__RECORDED DATA__:
════════════════

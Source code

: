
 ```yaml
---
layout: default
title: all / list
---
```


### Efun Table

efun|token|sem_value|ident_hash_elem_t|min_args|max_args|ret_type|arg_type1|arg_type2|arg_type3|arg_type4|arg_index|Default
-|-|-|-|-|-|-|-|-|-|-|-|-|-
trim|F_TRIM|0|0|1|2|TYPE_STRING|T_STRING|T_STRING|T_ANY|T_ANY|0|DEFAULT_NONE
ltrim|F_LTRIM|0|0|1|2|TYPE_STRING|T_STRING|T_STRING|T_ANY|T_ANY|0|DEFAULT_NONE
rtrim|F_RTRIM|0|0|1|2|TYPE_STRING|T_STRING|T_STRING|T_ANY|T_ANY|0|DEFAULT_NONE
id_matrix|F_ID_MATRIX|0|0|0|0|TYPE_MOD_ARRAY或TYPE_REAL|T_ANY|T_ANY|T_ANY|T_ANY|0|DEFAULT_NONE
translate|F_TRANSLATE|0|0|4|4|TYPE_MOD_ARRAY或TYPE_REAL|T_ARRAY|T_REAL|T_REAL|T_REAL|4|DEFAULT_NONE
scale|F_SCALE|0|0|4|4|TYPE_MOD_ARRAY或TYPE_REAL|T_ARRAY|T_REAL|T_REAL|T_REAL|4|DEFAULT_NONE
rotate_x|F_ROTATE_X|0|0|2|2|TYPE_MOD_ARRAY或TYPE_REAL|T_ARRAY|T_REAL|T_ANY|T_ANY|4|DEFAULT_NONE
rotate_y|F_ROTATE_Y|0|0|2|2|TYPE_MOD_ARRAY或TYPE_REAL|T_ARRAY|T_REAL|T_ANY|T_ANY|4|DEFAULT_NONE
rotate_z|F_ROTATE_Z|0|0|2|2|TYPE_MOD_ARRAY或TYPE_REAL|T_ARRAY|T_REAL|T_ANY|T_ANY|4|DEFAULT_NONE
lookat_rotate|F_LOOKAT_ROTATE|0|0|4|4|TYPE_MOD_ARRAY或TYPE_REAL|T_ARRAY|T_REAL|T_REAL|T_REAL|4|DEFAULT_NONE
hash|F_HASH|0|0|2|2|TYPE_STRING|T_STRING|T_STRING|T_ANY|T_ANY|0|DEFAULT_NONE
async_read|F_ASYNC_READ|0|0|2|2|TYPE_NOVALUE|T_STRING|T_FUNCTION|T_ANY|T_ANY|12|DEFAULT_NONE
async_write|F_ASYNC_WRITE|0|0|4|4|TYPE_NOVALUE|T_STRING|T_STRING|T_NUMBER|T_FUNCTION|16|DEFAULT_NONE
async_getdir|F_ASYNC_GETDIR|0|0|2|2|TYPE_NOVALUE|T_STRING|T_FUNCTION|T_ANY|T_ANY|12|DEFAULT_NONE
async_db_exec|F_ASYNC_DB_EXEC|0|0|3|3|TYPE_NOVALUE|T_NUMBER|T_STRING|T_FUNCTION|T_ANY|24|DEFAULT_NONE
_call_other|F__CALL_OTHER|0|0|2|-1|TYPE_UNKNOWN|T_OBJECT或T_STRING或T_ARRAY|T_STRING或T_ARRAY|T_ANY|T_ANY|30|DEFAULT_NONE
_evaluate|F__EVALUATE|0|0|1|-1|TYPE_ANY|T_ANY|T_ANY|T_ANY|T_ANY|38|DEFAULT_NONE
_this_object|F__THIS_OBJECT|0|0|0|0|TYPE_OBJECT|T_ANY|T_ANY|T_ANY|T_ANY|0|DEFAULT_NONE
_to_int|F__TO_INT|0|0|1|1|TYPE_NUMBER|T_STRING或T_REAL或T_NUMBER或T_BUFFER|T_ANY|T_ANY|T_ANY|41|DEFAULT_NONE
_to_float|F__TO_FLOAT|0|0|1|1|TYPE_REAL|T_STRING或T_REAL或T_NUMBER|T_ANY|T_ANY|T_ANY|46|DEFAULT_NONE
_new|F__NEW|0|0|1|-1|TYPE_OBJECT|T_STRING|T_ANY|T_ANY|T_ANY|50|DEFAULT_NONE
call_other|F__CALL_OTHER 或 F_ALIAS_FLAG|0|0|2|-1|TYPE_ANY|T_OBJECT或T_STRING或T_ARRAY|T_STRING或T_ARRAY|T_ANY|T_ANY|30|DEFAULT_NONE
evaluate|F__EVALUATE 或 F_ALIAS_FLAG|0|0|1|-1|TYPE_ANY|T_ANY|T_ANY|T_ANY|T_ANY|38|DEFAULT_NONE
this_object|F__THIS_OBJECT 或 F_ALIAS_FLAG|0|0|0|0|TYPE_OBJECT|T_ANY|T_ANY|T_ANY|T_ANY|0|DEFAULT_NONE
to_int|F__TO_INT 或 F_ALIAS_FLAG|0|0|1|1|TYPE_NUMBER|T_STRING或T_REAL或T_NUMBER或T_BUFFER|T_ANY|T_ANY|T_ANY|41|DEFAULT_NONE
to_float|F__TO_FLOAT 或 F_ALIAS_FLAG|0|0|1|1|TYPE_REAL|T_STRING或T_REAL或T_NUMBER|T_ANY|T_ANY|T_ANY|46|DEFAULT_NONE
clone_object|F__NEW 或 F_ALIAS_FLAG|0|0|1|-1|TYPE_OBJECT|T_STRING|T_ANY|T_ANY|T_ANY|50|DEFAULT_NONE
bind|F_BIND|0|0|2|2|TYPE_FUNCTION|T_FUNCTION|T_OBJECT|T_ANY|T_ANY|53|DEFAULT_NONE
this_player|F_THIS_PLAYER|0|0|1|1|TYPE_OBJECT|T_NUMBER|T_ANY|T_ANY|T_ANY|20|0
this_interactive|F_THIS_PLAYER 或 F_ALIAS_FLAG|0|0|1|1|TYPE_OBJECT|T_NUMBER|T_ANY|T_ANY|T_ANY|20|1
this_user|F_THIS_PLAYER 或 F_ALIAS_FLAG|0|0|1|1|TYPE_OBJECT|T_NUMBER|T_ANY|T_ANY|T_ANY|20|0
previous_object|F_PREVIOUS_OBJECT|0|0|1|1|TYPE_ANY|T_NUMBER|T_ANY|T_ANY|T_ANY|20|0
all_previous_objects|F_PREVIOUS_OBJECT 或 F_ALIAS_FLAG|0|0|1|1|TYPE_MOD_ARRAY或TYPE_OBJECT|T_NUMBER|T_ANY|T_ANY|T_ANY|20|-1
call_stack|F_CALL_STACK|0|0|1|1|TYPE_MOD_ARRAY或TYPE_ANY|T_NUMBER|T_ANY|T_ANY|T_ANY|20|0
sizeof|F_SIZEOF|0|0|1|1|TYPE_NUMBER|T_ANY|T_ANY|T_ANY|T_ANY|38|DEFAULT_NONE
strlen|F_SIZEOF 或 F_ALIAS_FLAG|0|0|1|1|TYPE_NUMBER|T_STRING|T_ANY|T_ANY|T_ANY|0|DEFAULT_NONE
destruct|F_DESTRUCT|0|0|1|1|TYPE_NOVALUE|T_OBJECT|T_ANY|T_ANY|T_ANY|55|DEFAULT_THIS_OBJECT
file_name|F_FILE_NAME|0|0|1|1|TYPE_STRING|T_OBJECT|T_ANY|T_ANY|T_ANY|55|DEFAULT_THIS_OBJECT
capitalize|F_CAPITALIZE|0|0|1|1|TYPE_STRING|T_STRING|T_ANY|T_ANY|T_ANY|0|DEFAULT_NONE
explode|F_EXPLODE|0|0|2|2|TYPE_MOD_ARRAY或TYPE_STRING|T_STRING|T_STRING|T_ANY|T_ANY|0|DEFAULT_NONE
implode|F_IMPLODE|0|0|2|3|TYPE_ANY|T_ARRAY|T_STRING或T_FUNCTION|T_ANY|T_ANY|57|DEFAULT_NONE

════════════════

__TASK DIRECTIONS__: Reproduce verbatim only this range: the first line of the material through the line that contains "id_matrix|F_ID", inclusive.

__OUTPUT OF THE EXERCISE__:
Source code

:
 ```yaml
---
layout: default
title: all / list
---
```


### Efun Table

efun|token|sem_value|ident_hash_elem_t|min_args|max_args|ret_type|arg_type1|arg_type2|arg_type3|arg_type4|arg_index|Default
-|-|-|-|-|-|-|-|-|-|-|-|-|-
trim|F_TRIM|0|0|1|2|TYPE_STRING|T_STRING|T_STRING|T_ANY|T_ANY|0|DEFAULT_NONE
ltrim|F_LTRIM|0|0|1|2|TYPE_STRING|T_STRING|T_STRING|T_ANY|T_ANY|0|DEFAULT_NONE
rtrim|F_RTRIM|0|0|1|2|TYPE_STRING|T_STRING|T_STRING|T_ANY|T_ANY|0|DEFAULT_NONE
id_matrix|F_ID_MATRIX|0|0|0|0|TYPE_MOD_ARRAY或TYPE_REAL|T_ANY|T_ANY|T_ANY|T_ANY|0|DEFAULT_NONE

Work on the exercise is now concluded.